Community Outreach
St. Luke's became the umbrella organization for many non-profit community groups. The church was especially involved with Hospice from its beginnings. It also founded Gryphon Place, a crisis center for people with drug and alcohol problems. Autos House was a home for runaways and youngsters who had problems living with their families. A popular service for the community was created with the establishment of St. Luke's Thrift Shop, which is now located on Burdick Street, just south of the State Theatre. It was founded to serve people in the community who had little to spend on clothing and other necessities, and to make a steady financial contribution to the church.
St. Luke’s Boys Choir
Mention must also be made of the legendary St. Luke's Boys Choir. The choir celebrated its 100th anniversary year in 1984. By that time, current members and some 600 living alumni had sung stately hymns and anthems in the choir. The choir formed when St. Luke's and St. John's merged in 1884, but it wasn't formally introduced until 1885. A small stipend for each rehearsal and performance helped pull children in off the streets, especially during the Depression years. The boys were subjected to intense rehearsals twice a week and again on Sunday mornings before a service. James R. Powell, Jr., the choir historian, was quoted as saying 'What they do is something very complex. They all have to sing on the correct pitch, with clear words, pure vowels.
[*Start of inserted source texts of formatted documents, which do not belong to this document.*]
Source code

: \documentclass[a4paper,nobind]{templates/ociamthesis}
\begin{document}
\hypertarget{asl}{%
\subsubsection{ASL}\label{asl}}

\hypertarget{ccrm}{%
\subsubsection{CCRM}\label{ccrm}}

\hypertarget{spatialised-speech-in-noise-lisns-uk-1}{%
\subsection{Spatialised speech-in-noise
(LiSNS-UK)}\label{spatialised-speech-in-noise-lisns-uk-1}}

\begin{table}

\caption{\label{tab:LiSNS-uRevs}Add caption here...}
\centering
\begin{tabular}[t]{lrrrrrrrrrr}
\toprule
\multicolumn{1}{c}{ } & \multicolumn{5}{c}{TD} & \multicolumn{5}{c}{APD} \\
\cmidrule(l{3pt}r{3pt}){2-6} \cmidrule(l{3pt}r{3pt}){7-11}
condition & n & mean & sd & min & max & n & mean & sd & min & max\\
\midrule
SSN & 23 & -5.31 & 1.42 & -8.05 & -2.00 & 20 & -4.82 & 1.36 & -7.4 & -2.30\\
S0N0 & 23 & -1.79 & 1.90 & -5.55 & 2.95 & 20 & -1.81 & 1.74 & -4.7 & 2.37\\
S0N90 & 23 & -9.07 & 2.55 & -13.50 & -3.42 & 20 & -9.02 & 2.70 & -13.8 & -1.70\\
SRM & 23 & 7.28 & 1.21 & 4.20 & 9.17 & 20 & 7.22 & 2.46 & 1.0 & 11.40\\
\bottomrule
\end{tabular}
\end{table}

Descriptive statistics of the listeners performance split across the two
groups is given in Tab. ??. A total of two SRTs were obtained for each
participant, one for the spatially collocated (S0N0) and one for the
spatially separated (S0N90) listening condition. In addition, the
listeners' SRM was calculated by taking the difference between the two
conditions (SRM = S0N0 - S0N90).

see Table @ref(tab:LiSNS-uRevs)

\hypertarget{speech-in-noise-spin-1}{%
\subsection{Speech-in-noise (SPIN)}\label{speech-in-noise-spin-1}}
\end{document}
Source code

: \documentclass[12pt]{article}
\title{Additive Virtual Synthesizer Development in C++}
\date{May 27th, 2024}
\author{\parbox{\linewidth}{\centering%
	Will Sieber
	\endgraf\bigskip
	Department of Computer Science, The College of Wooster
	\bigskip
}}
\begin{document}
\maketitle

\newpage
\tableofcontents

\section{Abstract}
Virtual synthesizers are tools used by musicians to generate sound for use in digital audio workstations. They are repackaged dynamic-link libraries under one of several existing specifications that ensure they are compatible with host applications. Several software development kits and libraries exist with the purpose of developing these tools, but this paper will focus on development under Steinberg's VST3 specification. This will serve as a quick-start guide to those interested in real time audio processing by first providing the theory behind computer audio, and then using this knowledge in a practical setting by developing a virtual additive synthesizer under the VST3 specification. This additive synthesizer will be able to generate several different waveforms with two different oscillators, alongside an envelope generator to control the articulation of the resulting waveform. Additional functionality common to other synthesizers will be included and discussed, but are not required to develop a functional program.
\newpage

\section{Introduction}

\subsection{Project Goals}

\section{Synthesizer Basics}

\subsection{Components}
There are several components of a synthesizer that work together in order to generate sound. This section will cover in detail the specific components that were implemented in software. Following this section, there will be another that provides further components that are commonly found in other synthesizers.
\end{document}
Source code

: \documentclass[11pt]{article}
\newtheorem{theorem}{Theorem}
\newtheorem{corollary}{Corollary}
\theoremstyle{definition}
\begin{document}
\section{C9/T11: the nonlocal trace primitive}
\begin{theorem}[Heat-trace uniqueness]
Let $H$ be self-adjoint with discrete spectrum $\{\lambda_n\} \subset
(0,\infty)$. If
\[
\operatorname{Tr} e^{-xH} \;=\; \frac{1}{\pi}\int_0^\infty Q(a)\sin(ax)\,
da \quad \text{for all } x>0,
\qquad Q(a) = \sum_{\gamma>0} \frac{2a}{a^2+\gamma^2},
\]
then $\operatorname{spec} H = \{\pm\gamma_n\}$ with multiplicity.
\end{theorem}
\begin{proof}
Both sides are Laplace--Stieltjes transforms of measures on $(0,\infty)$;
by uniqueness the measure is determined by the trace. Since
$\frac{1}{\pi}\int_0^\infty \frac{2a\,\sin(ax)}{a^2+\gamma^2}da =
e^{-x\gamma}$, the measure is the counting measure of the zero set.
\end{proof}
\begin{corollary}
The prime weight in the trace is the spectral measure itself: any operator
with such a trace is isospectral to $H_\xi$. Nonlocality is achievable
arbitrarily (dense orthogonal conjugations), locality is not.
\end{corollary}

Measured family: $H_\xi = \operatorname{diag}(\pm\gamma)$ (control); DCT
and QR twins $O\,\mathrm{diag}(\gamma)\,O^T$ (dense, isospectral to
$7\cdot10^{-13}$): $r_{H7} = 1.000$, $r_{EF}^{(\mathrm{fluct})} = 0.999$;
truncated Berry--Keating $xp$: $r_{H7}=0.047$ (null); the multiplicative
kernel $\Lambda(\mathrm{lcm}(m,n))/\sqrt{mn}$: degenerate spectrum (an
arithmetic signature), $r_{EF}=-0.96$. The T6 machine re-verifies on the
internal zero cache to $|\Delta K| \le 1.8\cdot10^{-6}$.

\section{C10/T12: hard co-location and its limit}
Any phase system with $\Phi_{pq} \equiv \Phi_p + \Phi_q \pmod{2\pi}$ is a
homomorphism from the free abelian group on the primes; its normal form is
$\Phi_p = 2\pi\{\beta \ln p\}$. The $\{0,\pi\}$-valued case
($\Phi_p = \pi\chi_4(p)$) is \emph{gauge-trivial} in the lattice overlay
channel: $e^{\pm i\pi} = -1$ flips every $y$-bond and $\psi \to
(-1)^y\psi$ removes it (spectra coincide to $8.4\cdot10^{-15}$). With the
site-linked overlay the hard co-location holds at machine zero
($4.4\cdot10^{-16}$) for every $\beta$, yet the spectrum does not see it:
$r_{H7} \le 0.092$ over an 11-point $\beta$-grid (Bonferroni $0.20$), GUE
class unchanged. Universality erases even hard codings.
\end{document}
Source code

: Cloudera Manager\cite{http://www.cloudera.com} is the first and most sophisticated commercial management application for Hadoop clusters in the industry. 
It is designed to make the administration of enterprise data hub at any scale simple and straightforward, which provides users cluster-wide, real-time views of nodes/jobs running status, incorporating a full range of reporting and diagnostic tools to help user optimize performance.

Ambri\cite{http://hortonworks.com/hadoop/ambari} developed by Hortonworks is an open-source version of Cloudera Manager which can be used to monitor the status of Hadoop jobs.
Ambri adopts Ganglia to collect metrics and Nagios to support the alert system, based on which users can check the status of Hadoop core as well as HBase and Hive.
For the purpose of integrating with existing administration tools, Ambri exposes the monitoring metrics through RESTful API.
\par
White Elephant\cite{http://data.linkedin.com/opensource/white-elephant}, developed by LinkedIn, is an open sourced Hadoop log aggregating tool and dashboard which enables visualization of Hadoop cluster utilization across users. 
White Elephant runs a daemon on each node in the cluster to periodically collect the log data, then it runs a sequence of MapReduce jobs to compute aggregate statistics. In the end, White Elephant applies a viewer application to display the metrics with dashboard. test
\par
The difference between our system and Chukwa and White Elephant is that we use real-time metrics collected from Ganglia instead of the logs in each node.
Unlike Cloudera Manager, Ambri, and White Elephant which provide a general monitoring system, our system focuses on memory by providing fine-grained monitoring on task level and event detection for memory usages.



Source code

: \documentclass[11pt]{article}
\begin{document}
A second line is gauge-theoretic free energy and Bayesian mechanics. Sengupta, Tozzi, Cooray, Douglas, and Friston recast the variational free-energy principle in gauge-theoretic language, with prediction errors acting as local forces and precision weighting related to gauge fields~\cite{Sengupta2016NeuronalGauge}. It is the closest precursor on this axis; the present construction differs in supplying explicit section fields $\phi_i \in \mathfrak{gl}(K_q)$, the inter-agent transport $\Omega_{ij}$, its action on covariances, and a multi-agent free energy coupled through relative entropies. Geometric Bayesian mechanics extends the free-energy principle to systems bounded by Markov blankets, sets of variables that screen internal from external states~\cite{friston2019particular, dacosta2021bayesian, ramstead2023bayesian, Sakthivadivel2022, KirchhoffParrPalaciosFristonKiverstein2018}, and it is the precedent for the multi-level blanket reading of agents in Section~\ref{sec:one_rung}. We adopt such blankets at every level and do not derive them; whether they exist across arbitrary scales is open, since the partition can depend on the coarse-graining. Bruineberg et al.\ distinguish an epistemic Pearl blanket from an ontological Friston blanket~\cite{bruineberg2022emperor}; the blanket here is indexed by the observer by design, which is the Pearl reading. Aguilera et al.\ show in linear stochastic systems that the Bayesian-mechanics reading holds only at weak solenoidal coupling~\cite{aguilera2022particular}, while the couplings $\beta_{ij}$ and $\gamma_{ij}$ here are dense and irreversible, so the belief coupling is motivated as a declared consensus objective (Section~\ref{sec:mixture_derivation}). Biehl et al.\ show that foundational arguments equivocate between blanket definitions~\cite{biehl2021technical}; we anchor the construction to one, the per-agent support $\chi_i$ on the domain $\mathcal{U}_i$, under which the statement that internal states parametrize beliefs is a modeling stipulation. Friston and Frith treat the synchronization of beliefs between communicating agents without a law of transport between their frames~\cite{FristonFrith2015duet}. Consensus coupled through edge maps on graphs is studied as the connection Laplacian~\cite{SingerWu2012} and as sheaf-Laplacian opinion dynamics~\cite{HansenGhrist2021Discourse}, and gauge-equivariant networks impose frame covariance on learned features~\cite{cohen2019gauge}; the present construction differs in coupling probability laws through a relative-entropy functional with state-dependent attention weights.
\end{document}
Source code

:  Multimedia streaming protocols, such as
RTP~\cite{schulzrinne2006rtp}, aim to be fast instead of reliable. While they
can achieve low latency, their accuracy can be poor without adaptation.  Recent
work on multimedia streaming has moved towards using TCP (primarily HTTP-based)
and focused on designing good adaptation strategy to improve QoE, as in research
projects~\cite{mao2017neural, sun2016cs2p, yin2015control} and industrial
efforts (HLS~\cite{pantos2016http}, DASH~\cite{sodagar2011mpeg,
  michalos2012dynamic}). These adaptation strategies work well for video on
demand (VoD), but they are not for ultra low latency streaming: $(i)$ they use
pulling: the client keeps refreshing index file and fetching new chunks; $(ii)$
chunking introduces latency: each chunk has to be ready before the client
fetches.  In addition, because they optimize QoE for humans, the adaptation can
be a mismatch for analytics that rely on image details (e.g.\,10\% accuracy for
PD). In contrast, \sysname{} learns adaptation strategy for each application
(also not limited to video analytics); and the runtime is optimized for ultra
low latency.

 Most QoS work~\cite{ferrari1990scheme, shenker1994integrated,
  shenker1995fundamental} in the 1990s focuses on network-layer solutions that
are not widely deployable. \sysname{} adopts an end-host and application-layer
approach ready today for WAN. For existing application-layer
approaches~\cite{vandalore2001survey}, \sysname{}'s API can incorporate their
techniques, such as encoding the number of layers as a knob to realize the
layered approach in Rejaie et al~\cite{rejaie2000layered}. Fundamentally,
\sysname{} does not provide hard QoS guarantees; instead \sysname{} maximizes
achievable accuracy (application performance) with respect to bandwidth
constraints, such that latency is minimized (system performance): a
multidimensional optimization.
They can't do this with mamby-pamby type singing." Highlights of the choir's history include a 1934 appearance at the Century of Progress for the Swift Company exhibition in Chicago, and concerts at the Washington National Cathedral in 1952 and again in 1968. Among the more notable former members of the choir was Thomas Schippers, who conducted the New York Metropolitan Opera, the Cincinnati Symphony, and the RAI Orchestra in Rome, Italy.
A Kalamazoo First
Approval to admit women to the priesthood in the Episcopal Church came at the September 1976 General Convention in Minneapolis. St. Luke's soon joined this forward-looking movement with the ordination to the deaconate of their own candidate, Margaret Duncan Holt, daughter of the Rev. Canon James C. Holt, in June of 1977. She became the first woman to be ordained to Holy Orders in the Diocese of Western Michigan. Her subsequent ordination to the priesthood took place in St. Luke's, Worchester, Massachusetts.